In this experiment, the maximum distance over which the beam was steered away from the zero-order spot (~26 µm) corresponds to a normalized angle αnorm=0.13 (Λ=15 pixels). Comparing our trap stiffness results to the theoretical values for the efficiency η of the SLM to diffract power into the first-order beam (see Fig. 2 and Eq. (4)), we see that for αnorm=0.13 the theoretical η is 98.5%. Our results similarly show a small decrease in stiffness, albeit more than predicted. However, the theory, which describes the efficiency due to pixelation and phase level quantization for a single, on-axis steered spot, does explain why we see only a limited decrease in our measurements, a result not found by others .
To test whether the independence of average trap stiffness on steering angle depended on SLM settings, we repeated these measurements at five trap positions over a range of 30 µm, for both the 22:6 and the 5:5 SLM settings (Fig. 10) using the same particle (though a different particle and sample cell than used in Fig. 9). The results in Fig. 10 demonstrate that the average trap stiffness does not change appreciably with steering angle for either SLM setting. However, it is apparent that the trap stiffness obtained using the 5:5 setting is systematically higher than that found with the 22:6 setting, a finding consistent with the lesser relaxation of LCs when using a faster address rate.
4.3. κ and laser power
Having established the range over which the trap stiffness κ is constant, we then looked at the achievable κ as a function of laser power in our HOTs, and at the fraction of power in the undiffracted zero-order spot.

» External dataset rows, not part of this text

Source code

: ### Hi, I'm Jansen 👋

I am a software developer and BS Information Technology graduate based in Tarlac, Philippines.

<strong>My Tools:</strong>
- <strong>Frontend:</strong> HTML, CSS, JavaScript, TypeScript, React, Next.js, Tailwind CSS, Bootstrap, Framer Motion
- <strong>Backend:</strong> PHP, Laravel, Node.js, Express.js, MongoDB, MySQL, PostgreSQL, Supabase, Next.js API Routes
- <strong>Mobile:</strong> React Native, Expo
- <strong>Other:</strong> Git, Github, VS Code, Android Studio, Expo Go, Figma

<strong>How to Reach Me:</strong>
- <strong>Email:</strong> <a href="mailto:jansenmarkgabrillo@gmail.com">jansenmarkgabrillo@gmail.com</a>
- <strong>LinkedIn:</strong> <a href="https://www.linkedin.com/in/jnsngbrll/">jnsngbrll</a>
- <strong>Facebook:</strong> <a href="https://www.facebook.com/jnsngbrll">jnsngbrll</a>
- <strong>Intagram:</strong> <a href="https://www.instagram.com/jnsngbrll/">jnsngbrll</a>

We first trapped a particle in trap #2 of the triangular configuration of Fig. 7. We varied the laser power from 100 to 336 mW, and measured the trap stiffnesses κx (solid triangles) and κy (open triangles) (Fig. 11). We then moved the particle to the zero-order spot and measured the stiffness for the same power levels (up to 286 mW). We found a linear dependence of the stiffness on the laser power, in accordance with theory , both for the first-order trap #2 and for the zero-order spot. The linear fits (forced through zero) gave per 100 mW laser power for trap #2 κx=25.4 pN/µm (solid line) and κy=27.6 pN/µm (dashed line). For the zero-order spot, these values were κx=11.1 pN/µm and κy=11.3 pN/µm. Assuming all three HOT traps had equal stiffness, we find that the power in the zero-order spot was 14% of the total power in the three traps + zeroth order. We did not characterize the ghost traps, but from the image in Fig. 7(a) it can be seen that their intensity is far less than that of the zero-order spot.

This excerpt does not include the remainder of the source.